About this exercise: Apart from the images, the records below need to be copied exactly.

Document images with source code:
((

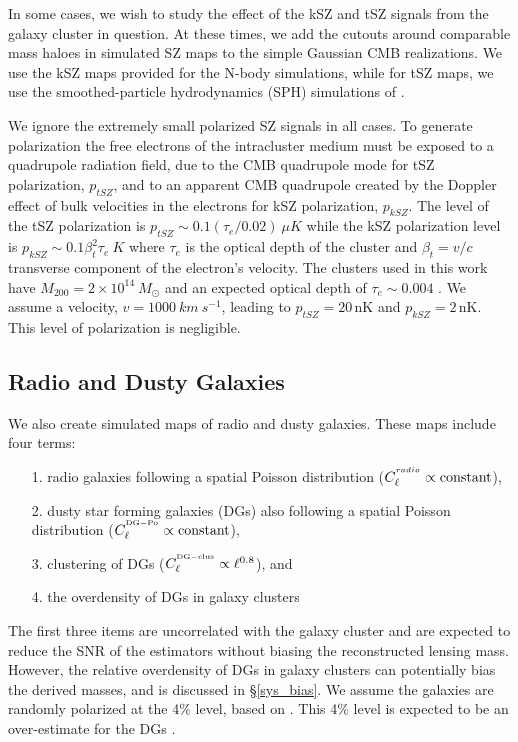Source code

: In some cases, we wish to study the effect of the kSZ and tSZ signals from the galaxy cluster in question. %
At these times, we add the cutouts around comparable mass haloes in simulated SZ maps to the simple Gaussian CMB realizations. We use the kSZ maps provided for the \citet{flender16} N-body simulations, while for tSZ maps, we use the smoothed-particle hydrodynamics (SPH) simulations of  \citet{mccarthy13}. 

We ignore the extremely small polarized SZ signals in all cases. To generate polarization the free electrons of the intracluster medium must be exposed to a quadrupole radiation field, due to the CMB quadrupole mode for tSZ polarization, $p_{tSZ}$, and to an apparent CMB quadrupole created by the Doppler effect of bulk velocities in the electrons for kSZ polarization, $p_{kSZ}$. The level of the tSZ polarization is $p_{tSZ} \sim 0.1 (\tau_{e}/0.02)\ \mu K$ while the kSZ polarization level is $p_{kSZ} \sim 0.1 \beta_{t}^{2}\tau_{e}\ K$ \citep{sazonov99, carlstrom02} where $\tau_{e}$ is the optical depth of the cluster and $\beta_{t} = v/c$ transverse component of the electron's velocity. The clusters used in this work have $M_{200} =  2 \times 10^{14}\ M_{\odot}$ and an expected optical depth of $\tau_{e} \sim 0.004$ \citep{flender16}. 
We assume a velocity, $v = 1000\ km\ s^{-1}$, leading to $p_{tSZ}=20$\,nK and $p_{kSZ} =2$\,nK. This level of polarization is negligible.

\subsection{Radio and Dusty Galaxies}
\label{sec_appendix_extragal}

We also create simulated maps of radio and dusty galaxies. 
These maps include four terms: 
\begin{enumerate}
\item[1.] radio galaxies following a spatial Poisson distribution ($C_{\ell}^{^{radio}} \propto {\rm constant}$),
\item[2.] dusty star forming galaxies (DGs) also following a spatial Poisson distribution ($C_{\ell}^{^{\rm DG-Po}} \propto {\rm constant}$),
\item[3.] clustering of DGs ($C_{\ell}^{^{\rm DG-clus}} \propto  \ell^{0.8}$), and 
\item[4.] the overdensity of DGs in galaxy clusters
\end{enumerate} 
The first three items are uncorrelated with the galaxy cluster and are expected to reduce the SNR of the estimators without biasing the reconstructed lensing mass. However, the relative overdensity of DGs in galaxy clusters can potentially bias the derived masses, and is discussed  in \S\ref{sys_bias}. We assume the galaxies are randomly polarized at the 4\% level, based on \citet{manzotti17}. This 4\% level is expected to be an over-estimate for the DGs \citep{seiffert07}.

))

Response below:
Source code

: In some cases, we wish to study the effect of the kSZ and tSZ signals from the galaxy cluster in question. %
At these times, we add the cutouts around comparable mass haloes in simulated SZ maps to the simple Gaussian CMB realizations. We use the kSZ maps provided for the \citet{flender16} N-body simulations, while for tSZ maps, we use the smoothed-particle hydrodynamics (SPH) simulations of  \citet{mccarthy13}. 

We ignore the extremely small polarized SZ signals in all cases. To generate polarization the free electrons of the intracluster medium must be exposed to a quadrupole radiation field, due to the CMB quadrupole mode for tSZ polarization, $p_{tSZ}$, and to an apparent CMB quadrupole created by the Doppler effect of bulk velocities in the electrons for kSZ polarization, $p_{kSZ}$. The level of the tSZ polarization is $p_{tSZ} \sim 0.1 (\tau_{e}/0.02)\ \mu K$ while the kSZ polarization level is $p_{kSZ} \sim 0.1 \beta_{t}^{2}\tau_{e}\ K$ \citep{sazonov99, carlstrom02} where $\tau_{e}$ is the optical depth of the cluster and $\beta_{t} = v/c$ transverse component of the electron's velocity. The clusters used in this work have $M_{200} =  2 \times 10^{14}\ M_{\odot}$ and an expected optical depth of $\tau_{e} \sim 0.004$ \citep{flender16}. 
We assume a velocity, $v = 1000\ km\ s^{-1}$, leading to $p_{tSZ}=20$\,nK and $p_{kSZ} =2$\,nK. This level of polarization is negligible.

\subsection{Radio and Dusty Galaxies}
\label{sec_appendix_extragal}

We also create simulated maps of radio and dusty galaxies. 
These maps include four terms: 
\begin{enumerate}
\item[1.] radio galaxies following a spatial Poisson distribution ($C_{\ell}^{^{radio}} \propto {\rm constant}$),
\item[2.] dusty star forming galaxies (DGs) also following a spatial Poisson distribution ($C_{\ell}^{^{\rm DG-Po}} \propto {\rm constant}$),
\item[3.] clustering of DGs ($C_{\ell}^{^{\rm DG-clus}} \propto  \ell^{0.8}$), and 
\item[4.] the overdensity of DGs in galaxy clusters
\end{enumerate} 
The first three items are uncorrelated with the galaxy cluster and are expected to reduce the SNR of the estimators without biasing the reconstructed lensing mass. However, the relative overdensity of DGs in galaxy clusters can potentially bias the derived masses, and is discussed  in \S\ref{sys_bias}. We assume the galaxies are randomly polarized at the 4\% level, based on \citet{manzotti17}. This 4\% level is expected to be an over-estimate for the DGs \citep{seiffert07}.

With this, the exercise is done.